*Problem*: Print the listing exactly as it stands, and skip any pictures in it.

*Available data*:
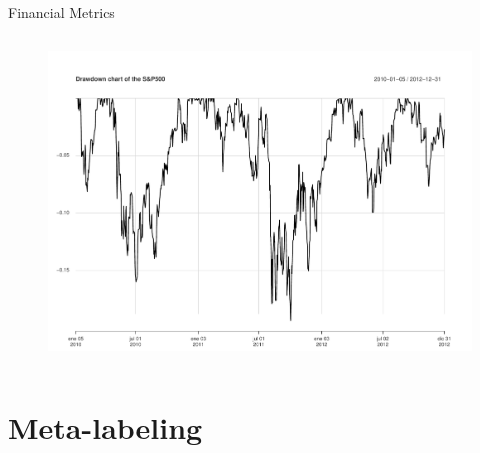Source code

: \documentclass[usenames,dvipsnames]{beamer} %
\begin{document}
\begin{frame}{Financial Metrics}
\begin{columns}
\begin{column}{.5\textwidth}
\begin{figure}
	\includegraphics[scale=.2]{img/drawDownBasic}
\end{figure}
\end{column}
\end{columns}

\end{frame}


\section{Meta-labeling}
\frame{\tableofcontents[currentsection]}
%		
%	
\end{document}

*Exercise result*:
Source code

: \documentclass[usenames,dvipsnames]{beamer} %
\begin{document}
\begin{frame}{Financial Metrics}
\begin{columns}
\begin{column}{.5\textwidth}
\begin{figure}
	\includegraphics[scale=.2]{img/drawDownBasic}
\end{figure}
\end{column}
\end{columns}

\end{frame}


\section{Meta-labeling}
\frame{\tableofcontents[currentsection]}
%		
%	
\end{document}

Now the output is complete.